I did a really really poor job explaining the OP and this thread. It's generally explaining how many people copied composers like the Late Romantic symphonists and other late categories more than they copied the Big 3, but so many people here prefer this 'Contemporary music' that they just don't agree on whose the best, while they can agree the Big 3 sound more unique, therefore most of the genres they love they're unable to come together to place some of these composers in the Top 5, while they can place a Big 3 because there's no on else to consider for that genre. They still like the later genres more. In fact I said there's too _many_ of these composers for multiple people to equally back: So often I see one as the number 1 composer for someone, while another says it's someone related. That never adds up to a accurate Top composer list, because it becomes automatically assumed that the 'uniques' ie. Big 3 are actually _better_. A self-perpetuating truth perhaps we can't escape? But there's even more to it:

I implied that most of the great composers preferred writing music of their peers (in a large sense.) Nobody seemed to care that much to emulate the Big 3, in fact truly avoiding it in place of stylings they considered better taste or worth writing. When I compose I incorporate some stylings of Mozart simply because I like him, and I don't always, but the majority of composers don't really do that either aside from select works earlier on.

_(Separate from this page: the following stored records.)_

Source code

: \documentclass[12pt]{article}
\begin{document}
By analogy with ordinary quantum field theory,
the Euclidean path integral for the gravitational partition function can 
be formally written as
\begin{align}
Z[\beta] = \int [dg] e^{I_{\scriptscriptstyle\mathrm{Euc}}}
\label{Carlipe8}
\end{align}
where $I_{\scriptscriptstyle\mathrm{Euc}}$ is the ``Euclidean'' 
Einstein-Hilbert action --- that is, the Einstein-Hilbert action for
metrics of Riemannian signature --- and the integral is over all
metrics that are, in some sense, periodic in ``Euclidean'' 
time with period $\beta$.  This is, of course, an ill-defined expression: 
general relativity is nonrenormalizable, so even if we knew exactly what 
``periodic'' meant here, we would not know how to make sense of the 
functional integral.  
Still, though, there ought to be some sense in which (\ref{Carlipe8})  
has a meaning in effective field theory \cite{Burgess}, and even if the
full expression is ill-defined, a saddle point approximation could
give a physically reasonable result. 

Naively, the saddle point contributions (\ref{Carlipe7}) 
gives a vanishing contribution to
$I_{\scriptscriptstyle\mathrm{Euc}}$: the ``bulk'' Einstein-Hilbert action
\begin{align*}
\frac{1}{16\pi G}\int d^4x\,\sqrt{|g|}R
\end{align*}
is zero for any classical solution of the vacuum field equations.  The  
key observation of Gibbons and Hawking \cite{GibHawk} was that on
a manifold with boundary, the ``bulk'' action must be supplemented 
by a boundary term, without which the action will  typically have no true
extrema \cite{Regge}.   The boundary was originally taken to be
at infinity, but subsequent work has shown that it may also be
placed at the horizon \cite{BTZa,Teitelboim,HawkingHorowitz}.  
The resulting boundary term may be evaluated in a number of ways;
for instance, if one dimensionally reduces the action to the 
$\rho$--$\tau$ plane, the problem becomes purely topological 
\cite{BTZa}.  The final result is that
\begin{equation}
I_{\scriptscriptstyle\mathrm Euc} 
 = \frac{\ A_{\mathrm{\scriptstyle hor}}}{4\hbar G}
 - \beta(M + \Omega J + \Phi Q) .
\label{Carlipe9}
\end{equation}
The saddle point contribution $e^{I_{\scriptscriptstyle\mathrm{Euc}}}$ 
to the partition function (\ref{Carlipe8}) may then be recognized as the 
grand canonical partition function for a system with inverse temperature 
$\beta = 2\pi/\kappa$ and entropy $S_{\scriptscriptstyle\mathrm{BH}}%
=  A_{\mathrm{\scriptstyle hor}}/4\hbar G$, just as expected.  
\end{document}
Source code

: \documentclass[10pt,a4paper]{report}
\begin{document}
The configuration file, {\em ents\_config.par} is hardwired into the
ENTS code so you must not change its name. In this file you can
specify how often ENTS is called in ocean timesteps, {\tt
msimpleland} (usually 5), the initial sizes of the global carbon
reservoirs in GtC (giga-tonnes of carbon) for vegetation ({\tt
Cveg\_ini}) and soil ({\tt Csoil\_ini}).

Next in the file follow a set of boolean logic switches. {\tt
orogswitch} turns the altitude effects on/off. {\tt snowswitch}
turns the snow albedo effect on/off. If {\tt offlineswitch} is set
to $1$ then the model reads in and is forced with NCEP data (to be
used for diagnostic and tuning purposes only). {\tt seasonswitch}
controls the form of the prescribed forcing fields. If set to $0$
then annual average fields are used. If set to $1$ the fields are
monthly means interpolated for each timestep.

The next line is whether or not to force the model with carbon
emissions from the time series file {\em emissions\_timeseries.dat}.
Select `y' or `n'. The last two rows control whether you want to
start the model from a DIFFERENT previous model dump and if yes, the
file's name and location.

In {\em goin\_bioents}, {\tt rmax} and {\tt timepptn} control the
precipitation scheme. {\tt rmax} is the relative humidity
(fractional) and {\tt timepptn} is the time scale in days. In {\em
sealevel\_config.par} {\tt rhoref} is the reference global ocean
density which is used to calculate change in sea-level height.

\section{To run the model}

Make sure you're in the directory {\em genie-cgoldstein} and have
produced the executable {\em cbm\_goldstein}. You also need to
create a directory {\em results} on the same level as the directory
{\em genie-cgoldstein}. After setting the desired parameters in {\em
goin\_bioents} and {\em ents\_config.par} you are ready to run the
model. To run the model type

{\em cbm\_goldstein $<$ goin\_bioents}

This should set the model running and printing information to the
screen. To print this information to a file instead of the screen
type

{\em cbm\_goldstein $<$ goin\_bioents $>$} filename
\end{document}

If 99% of people often or just sometimes return to a genre, and that genre only as one composer in it, you bet they will be placed in the Top 3. Composer lists are like an inconsistent mechanism. *Even if you hear some composers say Mozart is the best, where's their proof? *Are they just mimicking what the herd says? I love their _music_, but hypocritically they're claiming someone's the best without proving it in their music, to where I don't really believe this whole tradition's consensus. The lovely *Mahler's* dying words were "Mozart," but that was his childhood rearing. How much of his "religion" was he actually being honest about with himself during his life? *People try to explain it to make sense, 'oh they admired them' but I don't believe it. I don't see the real evidence, just a tradition's self-perpetuating false consensus centered around 3 composers who were simply different from the now norms.*

Where's the logic in people's explanations that actually admits, *"Composers got closer and closer to the truth, that's why their music sounds similar, and that's why we can't agree on whose better. In fact we get often get tired of many of them, that's just everyday life."* "Returning to the Big 3 is always easy in some capacity, it's nice to refresh ourselves on this fair and collective standard of rococo and counterpoint."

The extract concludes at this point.